Replication slots in PostgreSQL prevent write-ahead log (WAL) segments from being recycled until they've been consumed. If scry-backfill stops or falls behind, WAL files accumulate on the source database.

Critical Warning: Uncontrolled WAL growth can fill your disk and crash PostgreSQL. Always monitor WAL lag when using logical replication, and have a plan for handling stuck replication slots.

Automatic WAL Monitoring

scry-backfill includes built-in WAL monitoring.
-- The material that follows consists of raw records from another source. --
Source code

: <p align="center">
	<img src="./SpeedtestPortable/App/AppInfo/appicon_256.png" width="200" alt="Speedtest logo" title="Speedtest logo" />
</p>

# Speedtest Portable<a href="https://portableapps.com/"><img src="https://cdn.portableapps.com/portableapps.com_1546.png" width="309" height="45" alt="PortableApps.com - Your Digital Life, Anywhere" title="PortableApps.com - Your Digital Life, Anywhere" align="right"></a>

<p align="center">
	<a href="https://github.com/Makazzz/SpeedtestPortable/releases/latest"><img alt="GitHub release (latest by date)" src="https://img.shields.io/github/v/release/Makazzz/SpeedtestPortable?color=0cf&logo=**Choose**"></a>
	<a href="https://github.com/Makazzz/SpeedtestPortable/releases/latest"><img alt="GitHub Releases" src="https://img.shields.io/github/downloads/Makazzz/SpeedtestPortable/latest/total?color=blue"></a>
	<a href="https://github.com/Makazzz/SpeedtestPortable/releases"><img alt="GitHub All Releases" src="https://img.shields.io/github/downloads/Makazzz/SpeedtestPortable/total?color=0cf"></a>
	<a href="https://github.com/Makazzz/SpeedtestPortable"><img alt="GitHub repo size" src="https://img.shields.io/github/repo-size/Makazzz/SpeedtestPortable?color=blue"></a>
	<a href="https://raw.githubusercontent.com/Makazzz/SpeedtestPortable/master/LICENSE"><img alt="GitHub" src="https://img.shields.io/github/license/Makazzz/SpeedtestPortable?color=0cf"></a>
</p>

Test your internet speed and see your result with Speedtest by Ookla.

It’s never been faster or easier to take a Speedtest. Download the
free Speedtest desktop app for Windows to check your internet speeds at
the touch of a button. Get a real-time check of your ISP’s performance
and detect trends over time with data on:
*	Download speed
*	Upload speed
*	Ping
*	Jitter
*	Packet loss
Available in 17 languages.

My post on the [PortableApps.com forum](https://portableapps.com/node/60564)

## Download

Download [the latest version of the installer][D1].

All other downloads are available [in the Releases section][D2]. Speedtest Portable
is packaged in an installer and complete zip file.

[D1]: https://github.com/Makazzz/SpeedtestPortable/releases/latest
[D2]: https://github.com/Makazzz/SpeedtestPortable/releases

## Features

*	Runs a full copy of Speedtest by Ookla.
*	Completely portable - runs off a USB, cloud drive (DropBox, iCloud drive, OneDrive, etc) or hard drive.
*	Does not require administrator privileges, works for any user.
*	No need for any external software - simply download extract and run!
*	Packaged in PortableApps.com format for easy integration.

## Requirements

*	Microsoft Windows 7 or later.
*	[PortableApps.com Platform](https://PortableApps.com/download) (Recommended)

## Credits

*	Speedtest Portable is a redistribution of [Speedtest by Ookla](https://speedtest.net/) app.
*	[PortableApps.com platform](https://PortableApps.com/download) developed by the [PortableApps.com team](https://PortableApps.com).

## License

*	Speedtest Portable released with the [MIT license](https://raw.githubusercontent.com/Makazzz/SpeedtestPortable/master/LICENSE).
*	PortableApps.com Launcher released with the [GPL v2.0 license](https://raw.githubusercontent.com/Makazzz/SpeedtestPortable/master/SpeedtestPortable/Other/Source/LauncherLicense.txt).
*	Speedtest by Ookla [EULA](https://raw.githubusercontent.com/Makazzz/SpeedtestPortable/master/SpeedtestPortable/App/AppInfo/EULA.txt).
Configure thresholds in your configuration file:

[wal_monitor]
# Enable automatic WAL lag monitoring
enabled = true

# Warning threshold - log warnings when WAL lag exceeds this
warning_threshold = "1GB"

# Critical threshold - pause backfill when WAL lag exceeds this
critical_threshold = "5GB"

# Check interval
check_interval = "30s"

Manual WAL Check

You can manually check WAL lag for your replication slot using this SQL query:

SELECT
    slot_name,
    pg_size_pretty(pg_wal_lsn_diff(pg_current_wal_lsn(), restart_lsn)) AS wal_lag,
    active
FROM pg_replication_slots
WHERE slot_name = 'scry_backfill_slot';

If WAL Grows Too Large

If you notice WAL accumulating beyond acceptable levels, follow these steps:

  1. Check if scry-backfill is running - Verify the process is active and processing data
  2. Check network connectivity - Ensure scry-backfill can reach both source and destination databases
  3. Review logs for errors - Look for connection failures or data type conversion errors
  4. Restart if stuck - Sometimes restarting scry-backfill resolves transient issues
  5. Drop the slot if permanent - If scry-backfill will not recover, drop the replication slot to release WAL:
    -- Only do this if you're abandoning this replication
    SELECT pg_drop_replication_slot('scry_backfill_slot');

Monitoring Metrics

scry-backfill exposes Prometheus metrics to help you monitor replication health and rate limiting behavior:

Metric Description
scry_backfill_rows_processed_total Total number of rows processed (snapshot + CDC)
scry_backfill_bytes_processed_total Total bytes read from source database
scry_backfill_rate_limited_waits_total Number of times processing paused due to rate limits
scry_backfill_wal_lag_bytes Current WAL lag in bytes for the replication slot

Tip: Set up alerts on scry_backfill_wal_lag_bytes to catch WAL growth issues before they become critical. A good starting threshold is 500MB for warning and 2GB for critical alerts.